Work required
Would you print all of the entries exactly, please, but without their pictures?

Saved entries
________

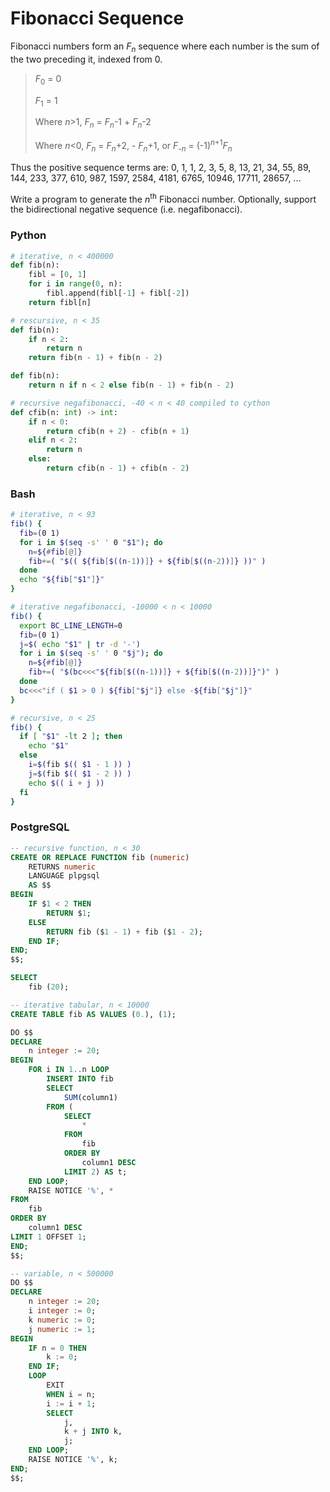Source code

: # Fibonacci Sequence
Fibonacci numbers form an *F<sub>n</sub>* sequence where each number is the sum of the two preceding it, indexed from 0.

> *F*<sub>0</sub> = 0
>
> *F*<sub>1</sub> = 1
> 
> Where *n*>1, *F<sub>n</sub>* = *F<sub>n</sub>*-1 + *F<sub>n</sub>*-2
> 
> Where *n*<0, *F<sub>n</sub>* = *F<sub>n</sub>*+2, - *F<sub>n</sub>*+1, or  *F<sub>-n</sub>* = (-1)<sup>*n*+1</sup>*F<sub>n</sub>*

Thus the positive sequence terms are: 0, 1, 1, 2, 3, 5, 8, 13, 21, 34, 55, 89, 144, 233, 377, 610, 987, 1597, 2584, 4181, 6765, 10946, 17711, 28657, ...

Write a program to generate the *n*<sup>th</sup> Fibonacci number. Optionally, support the bidirectional negative sequence (i.e. negafibonacci).

### Python
```python
# iterative, n < 400000
def fib(n):
    fibl = [0, 1]
    for i in range(0, n):
        fibl.append(fibl[-1] + fibl[-2])
    return fibl[n]

# rescursive, n < 35
def fib(n):
    if n < 2:
        return n
    return fib(n - 1) + fib(n - 2)

def fib(n):
    return n if n < 2 else fib(n - 1) + fib(n - 2)

# recursive negafibonacci, -40 < n < 40 compiled to cython
def cfib(n: int) -> int:
    if n < 0:
        return cfib(n + 2) - cfib(n + 1)
    elif n < 2:
        return n
    else:
        return cfib(n - 1) + cfib(n - 2)
```

### Bash
```bash
# iterative, n < 93
fib() {
  fib=(0 1)
  for i in $(seq -s' ' 0 "$1"); do
    n=${#fib[@]}
    fib+=( "$(( ${fib[$((n-1))]} + ${fib[$((n-2))]} ))" )
  done
  echo "${fib["$1"]}"
}

# iterative negafibonacci, -10000 < n < 10000
fib() {
  export BC_LINE_LENGTH=0
  fib=(0 1)
  j=$( echo "$1" | tr -d '-')
  for i in $(seq -s' ' 0 "$j"); do
    n=${#fib[@]}
    fib+=( "$(bc<<<"${fib[$((n-1))]} + ${fib[$((n-2))]}")" )
  done
  bc<<<"if ( $1 > 0 ) ${fib["$j"]} else -${fib["$j"]}"
}

# recursive, n < 25
fib() {
  if [ "$1" -lt 2 ]; then
    echo "$1"
  else
    i=$(fib $(( $1 - 1 )) )
    j=$(fib $(( $1 - 2 )) )
    echo $(( i + j ))
  fi
}
```

### PostgreSQL
```sql
-- recursive function, n < 30
CREATE OR REPLACE FUNCTION fib (numeric)
    RETURNS numeric
    LANGUAGE plpgsql
    AS $$
BEGIN
    IF $1 < 2 THEN
        RETURN $1;
    ELSE
        RETURN fib ($1 - 1) + fib ($1 - 2);
    END IF;
END;
$$;

SELECT
    fib (20);

-- iterative tabular, n < 10000
CREATE TABLE fib AS VALUES (0.), (1);

DO $$
DECLARE
    n integer := 20;
BEGIN
    FOR i IN 1..n LOOP
        INSERT INTO fib
        SELECT
            SUM(column1)
        FROM (
            SELECT
                *
            FROM
                fib
            ORDER BY
                column1 DESC
            LIMIT 2) AS t;
    END LOOP;
    RAISE NOTICE '%', *
FROM
    fib
ORDER BY
    column1 DESC
LIMIT 1 OFFSET 1;
END;
$$;

-- variable, n < 500000
DO $$
DECLARE
    n integer := 20;
    i integer := 0;
    k numeric := 0;
    j numeric := 1;
BEGIN
    IF n = 0 THEN
        k := 0;
    END IF;
    LOOP
        EXIT
        WHEN i = n;
        i := i + 1;
        SELECT
            j,
            k + j INTO k,
            j;
    END LOOP;
    RAISE NOTICE '%', k;
END;
$$;
```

________

Response area
Source code

: # Fibonacci Sequence
Fibonacci numbers form an *F<sub>n</sub>* sequence where each number is the sum of the two preceding it, indexed from 0.

> *F*<sub>0</sub> = 0
>
> *F*<sub>1</sub> = 1
> 
> Where *n*>1, *F<sub>n</sub>* = *F<sub>n</sub>*-1 + *F<sub>n</sub>*-2
> 
> Where *n*<0, *F<sub>n</sub>* = *F<sub>n</sub>*+2, - *F<sub>n</sub>*+1, or  *F<sub>-n</sub>* = (-1)<sup>*n*+1</sup>*F<sub>n</sub>*

Thus the positive sequence terms are: 0, 1, 1, 2, 3, 5, 8, 13, 21, 34, 55, 89, 144, 233, 377, 610, 987, 1597, 2584, 4181, 6765, 10946, 17711, 28657, ...

Write a program to generate the *n*<sup>th</sup> Fibonacci number. Optionally, support the bidirectional negative sequence (i.e. negafibonacci).

### Python
```python
# iterative, n < 400000
def fib(n):
    fibl = [0, 1]
    for i in range(0, n):
        fibl.append(fibl[-1] + fibl[-2])
    return fibl[n]

# rescursive, n < 35
def fib(n):
    if n < 2:
        return n
    return fib(n - 1) + fib(n - 2)

def fib(n):
    return n if n < 2 else fib(n - 1) + fib(n - 2)

# recursive negafibonacci, -40 < n < 40 compiled to cython
def cfib(n: int) -> int:
    if n < 0:
        return cfib(n + 2) - cfib(n + 1)
    elif n < 2:
        return n
    else:
        return cfib(n - 1) + cfib(n - 2)
```

### Bash
```bash
# iterative, n < 93
fib() {
  fib=(0 1)
  for i in $(seq -s' ' 0 "$1"); do
    n=${#fib[@]}
    fib+=( "$(( ${fib[$((n-1))]} + ${fib[$((n-2))]} ))" )
  done
  echo "${fib["$1"]}"
}

# iterative negafibonacci, -10000 < n < 10000
fib() {
  export BC_LINE_LENGTH=0
  fib=(0 1)
  j=$( echo "$1" | tr -d '-')
  for i in $(seq -s' ' 0 "$j"); do
    n=${#fib[@]}
    fib+=( "$(bc<<<"${fib[$((n-1))]} + ${fib[$((n-2))]}")" )
  done
  bc<<<"if ( $1 > 0 ) ${fib["$j"]} else -${fib["$j"]}"
}

# recursive, n < 25
fib() {
  if [ "$1" -lt 2 ]; then
    echo "$1"
  else
    i=$(fib $(( $1 - 1 )) )
    j=$(fib $(( $1 - 2 )) )
    echo $(( i + j ))
  fi
}
```

### PostgreSQL
```sql
-- recursive function, n < 30
CREATE OR REPLACE FUNCTION fib (numeric)
    RETURNS numeric
    LANGUAGE plpgsql
    AS $$
BEGIN
    IF $1 < 2 THEN
        RETURN $1;
    ELSE
        RETURN fib ($1 - 1) + fib ($1 - 2);
    END IF;
END;
$$;

SELECT
    fib (20);

-- iterative tabular, n < 10000
CREATE TABLE fib AS VALUES (0.), (1);

DO $$
DECLARE
    n integer := 20;
BEGIN
    FOR i IN 1..n LOOP
        INSERT INTO fib
        SELECT
            SUM(column1)
        FROM (
            SELECT
                *
            FROM
                fib
            ORDER BY
                column1 DESC
            LIMIT 2) AS t;
    END LOOP;
    RAISE NOTICE '%', *
FROM
    fib
ORDER BY
    column1 DESC
LIMIT 1 OFFSET 1;
END;
$$;

-- variable, n < 500000
DO $$
DECLARE
    n integer := 20;
    i integer := 0;
    k numeric := 0;
    j numeric := 1;
BEGIN
    IF n = 0 THEN
        k := 0;
    END IF;
    LOOP
        EXIT
        WHEN i = n;
        i := i + 1;
        SELECT
            j,
            k + j INTO k,
            j;
    END LOOP;
    RAISE NOTICE '%', k;
END;
$$;
```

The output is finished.